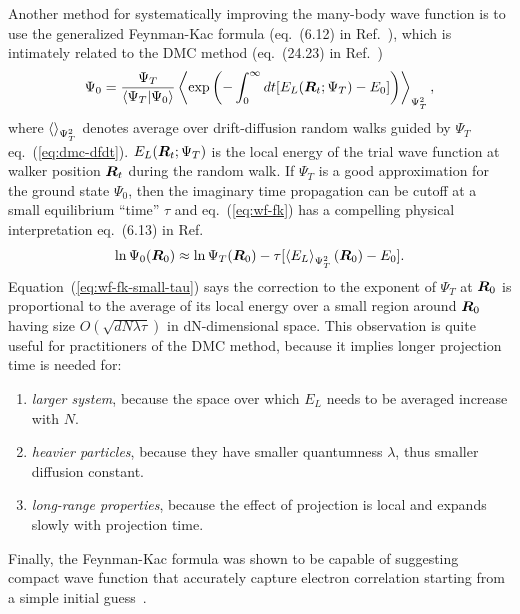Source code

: Another method for systematically improving the many-body wave function is to use the generalized Feynman-Kac formula (eq.~(6.12) in Ref.~\cite{Martin2016}), which is intimately related to the DMC method (eq.~(24.23) in Ref.~\cite{Martin2016})
\begin{align} \label{eq:wf-fk}
\Psi_0 = \dfrac{\Psi_T}{\braket{\Psi_T|\Psi_0}}\left\langle
\exp\left(
-\int_0^\infty dt [E_L(\boldsymbol{R}_t;\Psi_T)-E_0]
\right)
\right\rangle_{\Psi_T^2},
\end{align}
where $\braket{}_{\Psi_T^2}$ denotes average over drift-diffusion random walks guided by $\Psi_T$ eq.~(\ref{eq:dmc-dfdt}). $E_L(\boldsymbol{R}_t;\Psi_T)$ is the local energy of the trial wave function at walker position $\boldsymbol{R}_t$ during the random walk. If $\Psi_T$ is a good approximation for the ground state $\Psi_0$, then the imaginary time propagation can be cutoff at a small equilibrium ``time'' $\tau$ and eq.~(\ref{eq:wf-fk}) has a compelling physical interpretation eq.~(6.13) in Ref.~\cite{Martin2016}
\begin{align} \label{eq:wf-fk-small-tau}
\ln\Psi_0(\boldsymbol{R}_0) \approx \ln\Psi_T(\boldsymbol{R}_0) - \tau [
\left\langle E_L\right\rangle_{\Psi_T^2}(\boldsymbol{R}_0) - E_0
].
\end{align}
Equation~(\ref{eq:wf-fk-small-tau}) says the correction to the exponent of $\Psi_T$ at $\boldsymbol{R}_0$ is proportional to the average of its local energy over a small region around $\boldsymbol{R}_0$ having size $O(\sqrt{d N\lambda\tau})$ in dN-dimensional space. This observation is quite useful for practitioners of the DMC method, because it implies longer projection time is needed for:
\begin{enumerate}
\item \textit{larger system}, because the space over which $E_L$ needs to be averaged increase with $N$.
\item \textit{heavier particles}, because they have smaller quantumness $\lambda$, thus smaller diffusion constant.
\item \textit{long-range properties}, because the effect of projection is local and expands slowly with projection time.
\end{enumerate}

Finally, the Feynman-Kac formula was shown to be capable of suggesting compact wave function that accurately capture electron correlation starting from a simple initial guess~\cite{Holzmann2003}.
--- --- ---
Exercise goal:
All lines in the entries above that hold the word "item" need to be copied.

Answer box:
\item \textit{larger system}, because the space over which $E_L$ needs to be averaged increase with $N$.
\item \textit{heavier particles}, because they have smaller quantumness $\lambda$, thus smaller diffusion constant.
\item \textit{long-range properties}, because the effect of projection is local and expands slowly with projection time.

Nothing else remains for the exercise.